The key prostate cancer presentations today at the annual meeting of the American Society of Clinical Oncology (ASCO) were all given at a morning session on high-risk and advanced prostate cancer.
We have previously commented on the presentation by Ryan giving the detailed information from the Phase III clinical trial of abiraterone acetate + prednisone in the treatment of men with chemotherapy-naive, metastatic, castration-resistant prostate cancer (mCRPC) and the presentation by Taplin on the use of abiraterone acetate + LHRH therapy in the pre-surgical treatment of men with high-risk prostate cancer. The actual oral presentations of these two papers offered us no unexpected additional insights.
A discussion by Halabi immediately following Ryan’s presentationprovided a detailed statistical assessment of the rationale for breaking the blinding on the abiraterone + prednisone trial in chemotherapy-naive mCRPC. It would be impossible for us to do justice to Dr. Halabi’s careful assessment of the accuracy of this decision. Suffice it to say that she made two very clear points:
- She believed it was the correct decision under the circumstances, but
- She also made it clear that this had to have been a very close call.
This analysis raised a question from the audience about whether the FDA would concur that the available data supported approval of abiraterone acetate + prednisone for the treatment of chemotherapy-naive mCRPC. It has to be said that the FDA and other regulatory agencies are likely to look at these data with great care.

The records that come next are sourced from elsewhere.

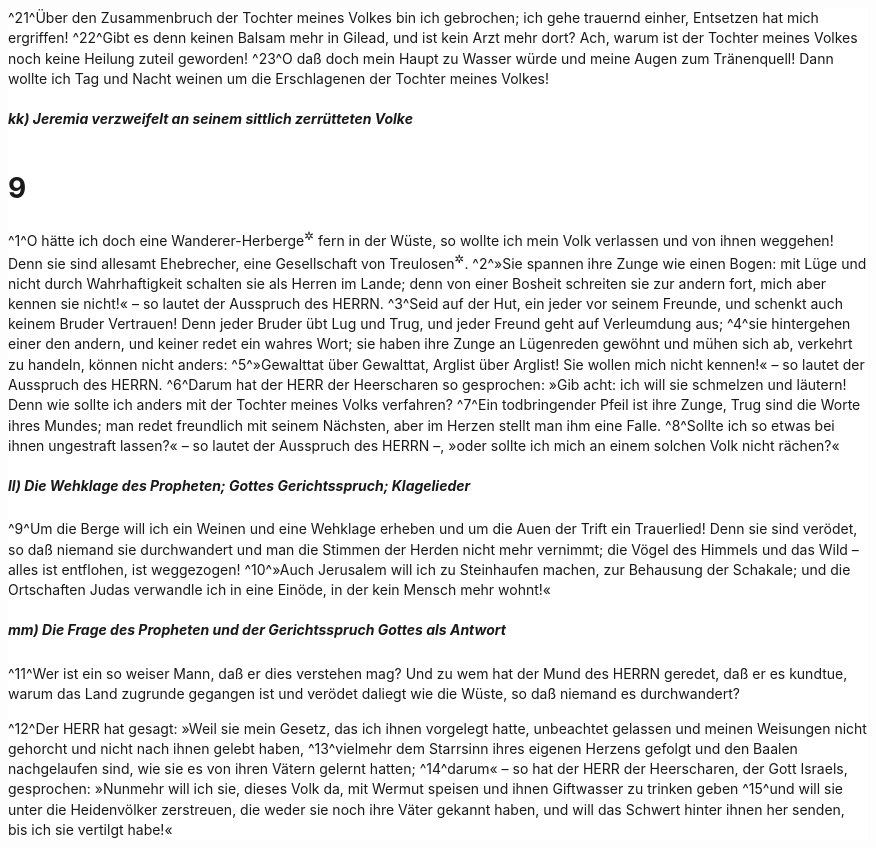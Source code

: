 ^21^Über den Zusammenbruch der Tochter meines Volkes bin ich gebrochen; ich gehe trauernd einher, Entsetzen hat mich ergriffen!
^22^Gibt es denn keinen Balsam mehr in Gilead, und ist kein Arzt mehr dort? Ach, warum ist der Tochter meines Volkes noch keine Heilung zuteil geworden!
^23^O daß doch mein Haupt zu Wasser würde und meine Augen zum Tränenquell! Dann wollte ich Tag und Nacht weinen um die Erschlagenen der Tochter meines Volkes!

##### kk) Jeremia verzweifelt an seinem sittlich zerrütteten Volke

 # 9
^1^O hätte ich doch eine Wanderer-Herberge<sup title="= Ruhestatt">&#x2732;</sup> fern in der Wüste, so wollte ich mein Volk verlassen und von ihnen weggehen! Denn sie sind allesamt Ehebrecher, eine Gesellschaft von Treulosen<sup title="oder: Betrügern">&#x2732;</sup>.
^2^»Sie spannen ihre Zunge wie einen Bogen: mit Lüge und nicht durch Wahrhaftigkeit schalten sie als Herren im Lande; denn von einer Bosheit schreiten sie zur andern fort, mich aber kennen sie nicht!« – so lautet der Ausspruch des HERRN.
^3^Seid auf der Hut, ein jeder vor seinem Freunde, und schenkt auch keinem Bruder Vertrauen! Denn jeder Bruder übt Lug und Trug, und jeder Freund geht auf Verleumdung aus;
^4^sie hintergehen einer den andern, und keiner redet ein wahres Wort; sie haben ihre Zunge an Lügenreden gewöhnt und mühen sich ab, verkehrt zu handeln, können nicht anders:
^5^»Gewalttat über Gewalttat, Arglist über Arglist! Sie wollen mich nicht kennen!« – so lautet der Ausspruch des HERRN.
^6^Darum hat der HERR der Heerscharen so gesprochen: »Gib acht: ich will sie schmelzen und läutern! Denn wie sollte ich anders mit der Tochter meines Volks verfahren?
^7^Ein todbringender Pfeil ist ihre Zunge, Trug sind die Worte ihres Mundes; man redet freundlich mit seinem Nächsten, aber im Herzen stellt man ihm eine Falle.
^8^Sollte ich so etwas bei ihnen ungestraft lassen?« – so lautet der Ausspruch des HERRN –, »oder sollte ich mich an einem solchen Volk nicht rächen?«

##### ll) Die Wehklage des Propheten; Gottes Gerichtsspruch; Klagelieder

^9^Um die Berge will ich ein Weinen und eine Wehklage erheben und um die Auen der Trift ein Trauerlied! Denn sie sind verödet, so daß niemand sie durchwandert und man die Stimmen der Herden nicht mehr vernimmt; die Vögel des Himmels und das Wild – alles ist entflohen, ist weggezogen!
^10^»Auch Jerusalem will ich zu Steinhaufen machen, zur Behausung der Schakale; und die Ortschaften Judas verwandle ich in eine Einöde, in der kein Mensch mehr wohnt!«

##### mm) Die Frage des Propheten und der Gerichtsspruch Gottes als Antwort

^11^Wer ist ein so weiser Mann, daß er dies verstehen mag? Und zu wem hat der Mund des HERRN geredet, daß er es kundtue, warum das Land zugrunde gegangen ist und verödet daliegt wie die Wüste, so daß niemand es durchwandert?

^12^Der HERR hat gesagt: »Weil sie mein Gesetz, das ich ihnen vorgelegt hatte, unbeachtet gelassen und meinen Weisungen nicht gehorcht und nicht nach ihnen gelebt haben,
^13^vielmehr dem Starrsinn ihres eigenen Herzens gefolgt und den Baalen nachgelaufen sind, wie sie es von ihren Vätern gelernt hatten;
^14^darum« – so hat der HERR der Heerscharen, der Gott Israels, gesprochen: »Nunmehr will ich sie, dieses Volk da, mit Wermut speisen und ihnen Giftwasser zu trinken geben
^15^und will sie unter die Heidenvölker zerstreuen, die weder sie noch ihre Väter gekannt haben, und will das Schwert hinter ihnen her senden, bis ich sie vertilgt habe!«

The “New” Prostate Cancer InfoLink is optimistic that the FDA will approve the use of abiraterone acetate + prednisone in the treatment of chemotherapy-naive mCRPC based on these data. However, it is evident that if there are data in the actual clinical trial reports that are not fully supportive of an approval, the FDA may have serious reservations about the strength of the available data to support an approval.
The other major presentation for the session was an update by de Bono on outcomes and quality of life-related data based on the AFFIRM trial of enzalutamide (MDV3100) compared to a placebo in treatment of men with mCRPC who had already progressed after treatment with docetaxel-based chemotherapy. This presentation was followed by a discussion of the paper by Kelly, but neither the paper nor the discussion offered any surprising new insights.
It should be noted that Dr. de Bono did make the point that there were potentially good explanations for at least four of the five cases of seizures among patients in the enzalutamide arm of the trial. However, he was equally emphatic that there were no reports at all of seizures in the placebo arm.